You are viewing a plain text version of this content. The canonical link for it is here.
Posted to issues@spark.apache.org by "Sean Owen (JIRA)" <ji...@apache.org> on 2015/09/23 15:11:05 UTC
[jira] [Resolved] (SPARK-6161) sqlCtx.parquetFile(dataFilePath)
throws NPE when using s3, but OK when using local filesystem
[ https://issues.apache.org/jira/browse/SPARK-6161?page=com.atlassian.jira.plugin.system.issuetabpanels:all-tabpanel ]
Sean Owen resolved SPARK-6161.
------------------------------
Resolution: Not A Problem
I think this is maybe a question for user@ first, but also, appears to be an S3 problem.
> sqlCtx.parquetFile(dataFilePath) throws NPE when using s3, but OK when using local filesystem
> ---------------------------------------------------------------------------------------------
>
> Key: SPARK-6161
> URL: https://issues.apache.org/jira/browse/SPARK-6161
> Project: Spark
> Issue Type: Question
> Components: Spark Submit
> Affects Versions: 1.2.1
> Environment: MacOSX 10.10, S3
> Reporter: Marshall
>
> Using some examples from Spark summit 2014 and spark1.2.1, we converted 15 pipe-separated raw text files (with on avg 100k lines) individually
> to parquet file format using the following code:
> JavaSchemaRDD schemaXXXXData = sqlCtx.applySchema(xxxxData, XXXXRecord.class);
> schemaXXXXData.registerTempTable("xxxxdata");
> schemaXXXXData.saveAsParquetFile(output);
> We took the results of each folder and renamed the part file to match the original filename plus .parquet and dropped them all into one directory.
> We created a java class that we then invoke using a spark-1.2.1/bin/spark-submit command...
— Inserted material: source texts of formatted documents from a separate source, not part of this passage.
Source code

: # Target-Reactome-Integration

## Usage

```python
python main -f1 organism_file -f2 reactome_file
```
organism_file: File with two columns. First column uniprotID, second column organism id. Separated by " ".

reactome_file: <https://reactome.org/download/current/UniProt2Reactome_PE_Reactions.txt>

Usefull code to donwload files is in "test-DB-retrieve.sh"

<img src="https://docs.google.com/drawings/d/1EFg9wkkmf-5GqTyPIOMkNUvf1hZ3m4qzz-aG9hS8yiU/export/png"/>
> SparkConf sparkConf = new SparkConf().setAppName("XXXXX");
> JavaSparkContext ctx = new JavaSparkContext(sparkConf);
> JavaSQLContext sqlCtx = new JavaSQLContext(ctx);
>
> final String dataFilePath = "/tmp/xxxxprocessor/xxxxsamplefiles_parquet";
> //final String dataFilePath = inputPath;
> // Create a JavaSchemaRDD from the file(s) pointed to by path
> JavaSchemaRDD xxxxData = sqlCtx.parquetFile(dataFilePath);
> GOOD: when we run our spark app locally (specifying dataFilePath as a full filename of ONE specific parquet on local filesystem), all is well... the 'sqlCtx.parquetFile(dataFilePath);' command finds the file and proceeds.
> GOOD: when we run our spark app locally (specifying dataFilePath as a the directory that contains all the parquet files), all is well... the 'sqlCtx.parquetFile(dataFilePath);' command rips thru each file in the dataFilePath directory and proceeds.
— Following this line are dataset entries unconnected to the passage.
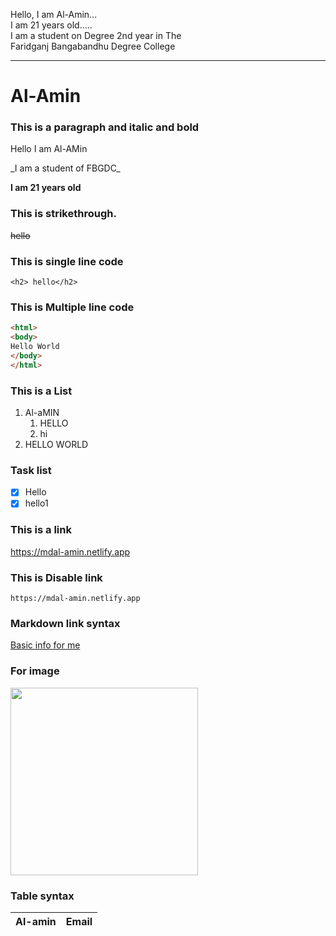 <!-- Hello This is Readme.md file -->
Hello,
I am Al-Amin...  
I am 21 years old.....  
I am a student on Degree 2nd year in The  
Faridganj Bangabandhu Degree College  
<!-- this is markdown horizontal rule-->
--- 

<!-- # use for Heading for markdown  # for h1, ## for h2, ### for h3, #### for h4
-->
# Al-Amin  


### This is a paragraph and italic and bold
<p> Hello I am Al-AMin </p>
_I am a student of FBGDC_  

__I am 21 years old__  
 ### This is strikethrough.
~~hello~~  
### This is single line code
`<h2> hello</h2>`
### This is Multiple line code
```HTML
<html>
<body>
Hello World
</body>
</html>
```  
### This is a List
1. Al-aMIN
    1. HELLO
    2. hi
2. HELLO WORLD  
### Task list
- [x] Hello
- [x] hello1
### This is a link
https://mdal-amin.netlify.app
### This is Disable link
`https://mdal-amin.netlify.app`
### Markdown link syntax
[Basic info for me](https://mdal-amin.netlify.app)
### For image
<image src ="260040069_1303440496782561_8589603822146779488_n.jpg" width = "300px" height = "300px"/>

### Table syntax
| Al-amin|Email |
|-----|------|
> GOOD: if we do the same thing by uploading ONE of the parquet files to s3, and change our app to use the s3 path (giving it the full filename to ONE parquet file), all is good - code finds the file and proceeds...
> BAD: if we then upload all the parquet files to s3 and specify the s3 directory where all the parquet files are, we get an NPE:
> Exception in thread "main" java.lang.NullPointerException
> at org.apache.hadoop.fs.s3native.NativeS3FileSystem$NativeS3FsInputStream.close(NativeS3FileSystem.java:106)
> at java.io.BufferedInputStream.close(BufferedInputStream.java:472)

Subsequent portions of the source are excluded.